[SUPPLIED MATERIAL]:
________________
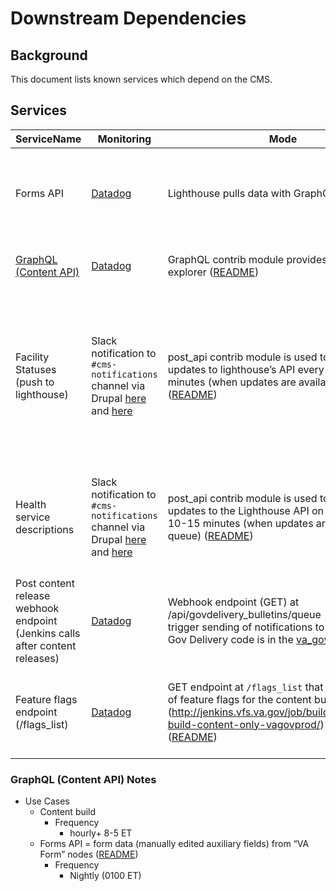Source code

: # Downstream Dependencies

## Background

This document lists known services which depend on the CMS.

## Services

| ServiceName                                                                  | Monitoring                                                                                                                                                                                                                                                                                                                                                                                                                                  | Mode                                                                                                                                                                                                                                                                                                          | Data                                                                                                                               |   |
|------------------------------------------------------------------------------|---------------------------------------------------------------------------------------------------------------------------------------------------------------------------------------------------------------------------------------------------------------------------------------------------------------------------------------------------------------------------------------------------------------------------------------------|---------------------------------------------------------------------------------------------------------------------------------------------------------------------------------------------------------------------------------------------------------------------------------------------------------------|------------------------------------------------------------------------------------------------------------------------------------|---|
| Forms API                                                                    | [Datadog](https://app.datadoghq.com/synthetics/details/2fc-eae-4zx)                                                                                                                                                                                                                                                                                                                                                                         | Lighthouse pulls data with GraphQL ([README](https://github.com/department-of-veterans-affairs/va.gov-cms/blob/master/READMES/migrations-forms.md#cms-forms-data-to-lighthouse))                                                                                                                              | form data (manually edited auxiliary fields) from “VA Form” nodes                                                                  |   |
| [GraphQL (Content API)](#graphql-content-api-notes)                          | [Datadog](https://app.datadoghq.com/synthetics/details/2fc-eae-4zx)                                                                                                                                                                                                                                                                                                                                                                         | GraphQL contrib module provides endpoint and explorer ([README](https://github.com/department-of-veterans-affairs/va.gov-cms/blob/master/READMES/graph_ql.md))                                                                                                                                                | All Drupal entities (content & config)                                                                                             |   |
| Facility Statuses (push to lighthouse)                                       |   Slack notification to `#cms-notifications` channel via Drupal [here](https://github.com/department-of-veterans-affairs/va.gov-cms/blob/master/docroot/modules/custom/va_gov_post_api/src/EventSubscriber/QueueItemProcessedEventSubscriber.php#L104) and [here](https://github.com/department-of-veterans-affairs/va.gov-cms/blob/master/docroot/modules/custom/va_gov_post_api/src/EventSubscriber/QueueProcessedEventSubscriber.php#L107)                                                                                                                                                                                                                                                                                                                                                                                                                                          | post_api contrib module is used to POST updates to lighthouse’s API every 10-15 minutes (when updates are available in queue) ([README](https://github.com/department-of-veterans-affairs/va.gov-cms/blob/master/READMES/vamc-facilities.md#status-changes-to-lighthouse))                                    | Facility statuses (certain fields on VAMC statuses, operating status, additional status info, facility API locator ID used as GID) |   |
| Health service descriptions                                                  | Slack notification to `#cms-notifications` channel via Drupal [here](https://github.com/department-of-veterans-affairs/va.gov-cms/blob/master/docroot/modules/custom/va_gov_post_api/src/EventSubscriber/QueueItemProcessedEventSubscriber.php#L104) and [here](https://github.com/department-of-veterans-affairs/va.gov-cms/blob/master/docroot/modules/custom/va_gov_post_api/src/EventSubscriber/QueueProcessedEventSubscriber.php#L107) | post_api contrib module is used to POST updates to the Lighthouse API on cron every 10-15 minutes (when updates are available in queue) ([README](https://github.com/department-of-veterans-affairs/va.gov-cms/blob/master/READMES/vamc-facilities.md#status-changes-to-lighthouse))                          | Only Covid 19 vaccine service descriptions at this time, but soon to be all health service descriptions.                           |   |
| Post content release webhook endpoint (Jenkins calls after content releases) | [Datadog](https://app.datadoghq.com/synthetics/details/ei9-6u7-c44)                                                                                                                                                                                                                                                                                                                                                                         | Webhook endpoint (GET) at /api/govdelivery_bulletins/queue - used to trigger sending of notifications to govdelivery. Gov Delivery code is in the [va_gov_govdevivery](https://github.com/department-of-veterans-affairs/va.gov-cms/tree/master/docroot/modules/custom/va_gov_govdelivery)                    | `?EndTime=` of last successful GQL content query                                                                                   |   |
| Feature flags endpoint (/flags_list)                                         | [Datadog](https://app.datadoghq.com/synthetics/details/tvy-z92-4qd)                                                                                                                                                                                                                                                                                                                                                                         | GET endpoint at `/flags_list` that provides a list of feature flags for the content build (http://jenkins.vfs.va.gov/job/builds/job/content-build-content-only-vagovprod/) to consume ([README](https://github.com/department-of-veterans-affairs/va.gov-cms/blob/master/READMES/interfaces.md#featureflags)) | Feature flags that control whether certain products are enabled                                                                    |   |
### GraphQL (Content API) Notes

 * Use Cases
     * Content build
         * Frequency
             * hourly+ 8-5 ET
     * Forms API = form data (manually edited auxiliary fields) from “VA Form” nodes ([README](https://github.com/department-of-veterans-affairs/va.gov-cms/blob/master/READMES/migrations-forms.md#cms-forms-data-to-lighthouse))
         * Frequency
             * Nightly (0100 ET)

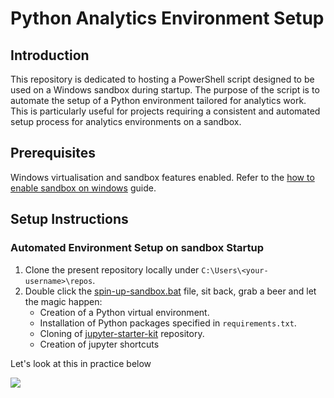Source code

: # Python Analytics Environment Setup

## Introduction
This repository is dedicated to hosting a PowerShell script designed to be used 
on a Windows sandbox during startup. The purpose of the script is to 
automate the setup of a Python environment tailored for analytics work. This is 
particularly useful for projects requiring a consistent and automated setup 
process for analytics environments on a sandbox.

## Prerequisites
Windows virtualisation and sandbox features enabled. Refer to the 
[how to enable sandbox on windows](https://www.freecodecamp.org/news/how-to-enable-sandbox-on-windows/) guide.

## Setup Instructions

### Automated Environment Setup on sandbox Startup
1. Clone the present repository locally under `C:\Users\<your-username>\repos`.
2. Double click the [spin-up-sandbox.bat](./spin-up-sandbox.bat) file, 
   sit back, grab a beer and let the magic happen:
   - Creation of a Python virtual environment.
   - Installation of Python packages specified in `requirements.txt`.
   - Cloning of [jupyter-starter-kit](https://bitbucket.org/ghb-credit-risk/jupyter-starter-kit/src) repository.
   - Creation of jupyter shortcuts

Let's look at this in practice below

![](./demo.gif)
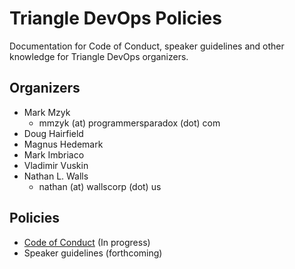 # Triangle DevOps Policies

Documentation for Code of Conduct, speaker guidelines and other knowledge for
Triangle DevOps organizers.

## Organizers

* Mark Mzyk
  * mmzyk (at) programmersparadox (dot) com
* Doug Hairfield
* Magnus Hedemark
* Mark Imbriaco
* Vladimir Vuskin
* Nathan L. Walls
  * nathan (at) wallscorp (dot) us

## Policies

* [Code of Conduct][conduct] (In progress)
* Speaker guidelines (forthcoming)

[conduct]: code-of-conduct.md
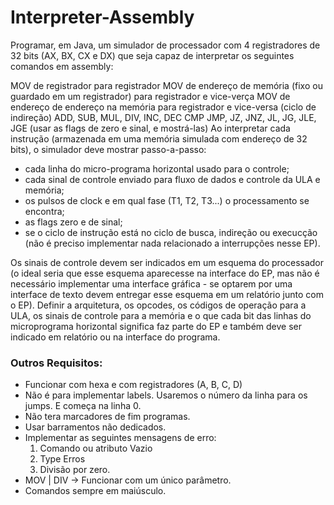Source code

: # Interpreter-Assembly

Programar, em Java, um simulador de processador com 4 registradores de 32 bits (AX, BX, CX e DX) que seja capaz de interpretar os seguintes comandos em assembly:

MOV de registrador para registrador MOV de endereço de memória (fixo ou guardado em um registrador) para registrador e vice-verça MOV de endereço de endereço na memória para registrador e vice-versa (ciclo de indireção) ADD, SUB, MUL, DIV, INC, DEC CMP JMP, JZ, JNZ, JL, JG, JLE, JGE (usar as flags de zero e sinal, e mostrá-las) Ao interpretar cada instrução (armazenada em uma memória simulada com endereço de 32 bits), o simulador deve mostrar passo-a-passo:

- cada linha do micro-programa horizontal usado para o controle;
- cada sinal de controle enviado para fluxo de dados e controle da ULA e memória;
- os pulsos de clock e em qual fase (T1, T2, T3...) o processamento se encontra;
- as flags zero e de sinal;
- se o ciclo de instrução está no ciclo de busca, indireção ou execucção (não é preciso implementar nada relacionado a interrupções nesse EP).

Os sinais de controle devem ser indicados em um esquema do processador (o ideal seria que esse esquema aparecesse na interface do EP, mas não é necessário implementar uma interface gráfica - se optarem por uma interface de texto devem entregar esse esquema em um relatório junto com o EP). Definir a arquitetura, os opcodes, os códigos de operação para a ULA, os sinais de controle para a memória e o que cada bit das linhas do microprograma horizontal significa faz parte do EP e também deve ser indicado em relatório ou na interface do programa.

### Outros Requisitos:

- Funcionar com hexa e com registradores (A, B, C, D)
- Não é para implementar labels. Usaremos o número da linha para os jumps. E começa na linha 0.
- Não tera marcadores de fim programas.
- Usar barramentos não dedicados. 
- Implementar as seguintes mensagens de erro:
  1. Comando ou atributo Vazio
  2. Type Erros
  3. Divisão por zero.
- MOV | DIV -> Funcionar com um único parâmetro.
- Comandos sempre em maiúsculo.
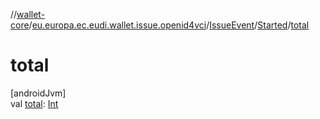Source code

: //[wallet-core](../../../../index.md)/[eu.europa.ec.eudi.wallet.issue.openid4vci](../../index.md)/[IssueEvent](../index.md)/[Started](index.md)/[total](total.md)

# total

[androidJvm]\
val [total](total.md): [Int](https://kotlinlang.org/api/latest/jvm/stdlib/kotlin-stdlib/kotlin/-int/index.html)
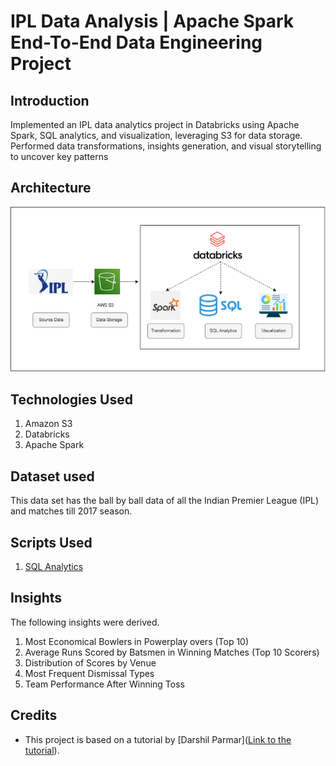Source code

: # IPL Data Analysis | Apache Spark End-To-End Data Engineering Project

## Introduction
Implemented an IPL data analytics project in Databricks using Apache Spark, SQL analytics, and visualization, leveraging S3 for data storage. Performed data transformations, insights generation, and visual storytelling to uncover key patterns

## Architecture
![IPL Data analysis architecture diagram.png](https://github.com/bhargavi-panchal/ipl-data-analysis/blob/main/IPL%20Data%20analysis%20architecture%20diagram.png)

## Technologies Used
1. Amazon S3
2. Databricks
3. Apache Spark

## Dataset used
This data set has the ball by ball data of all the Indian Premier League (IPL) and matches till 2017 season. 

## Scripts Used
1. [SQL Analytics](https://github.com/bhargavi-panchal/ipl-data-analysis/blob/main/IPL%20Data%20Analysis.ipynb)

## Insights
The following insights were derived.
1. Most Economical Bowlers in Powerplay overs (Top 10)
2. Average Runs Scored by Batsmen in Winning Matches (Top 10 Scorers)
3. Distribution of Scores by Venue
4. Most Frequent Dismissal Types
5. Team Performance After Winning Toss

## Credits
- This project is based on a tutorial by [Darshil Parmar]([Link to the tutorial](https://www.youtube.com/watch?v=0iNJPKheQqM&t=4224s)).
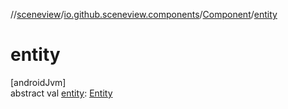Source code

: //[sceneview](../../../index.md)/[io.github.sceneview.components](../index.md)/[Component](index.md)/[entity](entity.md)

# entity

[androidJvm]\
abstract val [entity](entity.md): [Entity](../../io.github.sceneview/index.md#1934583341%2FClasslikes%2F-1571379623)

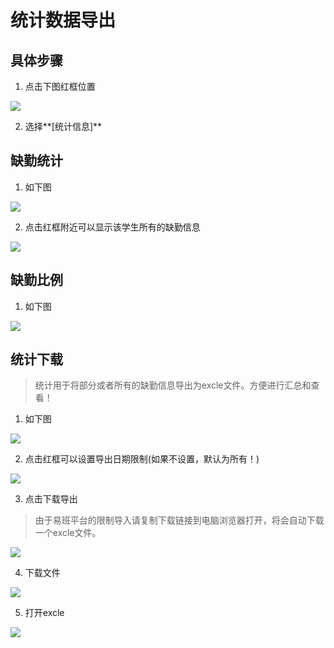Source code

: # 统计数据导出

## 具体步骤
1. 点击下图红框位置

![](../pics/IMG_3443.PNG) 

2. 选择**[统计信息]**

## 缺勤统计
1. 如下图

![](../pics/QQ20190908-205255.png)

2. 点击红框附近可以显示该学生所有的缺勤信息

![](../pics/QQ20190914-105903.png)

## 缺勤比例
1. 如下图

![](../pics/QQ20190908-205428.png)

## 统计下载

> 统计用于将部分或者所有的缺勤信息导出为excle文件。方便进行汇总和查看！

1. 如下图

![](../pics/QQ20190908-205541.png)

2. 点击红框可以设置导出日期限制(如果不设置，默认为所有！)

![](../pics/QQ20190908-205607.png)

3. 点击下载导出

> 由于易班平台的限制导入请复制下载链接到电脑浏览器打开，将会自动下载一个excle文件。

![](../pics/QQ20190908-205734.png)

4. 下载文件

![](../pics/QQ20190908-205906.png)

5. 打开excle

![](../pics/QQ20190908-210001.png)
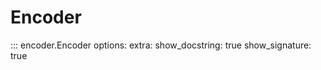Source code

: # Encoder

::: encoder.Encoder
    options:
        extra:
            show_docstring: true
            show_signature: true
________________
[REQUIRED WORK]: Scan the listing and report each line where the word "Python" shows up.

[OUTPUT BELOW]:
: # Python Analytics Environment Setup
automate the setup of a Python environment tailored for analytics work. This is 
   - Creation of a Python virtual environment.
   - Installation of Python packages specified in `requirements.txt`.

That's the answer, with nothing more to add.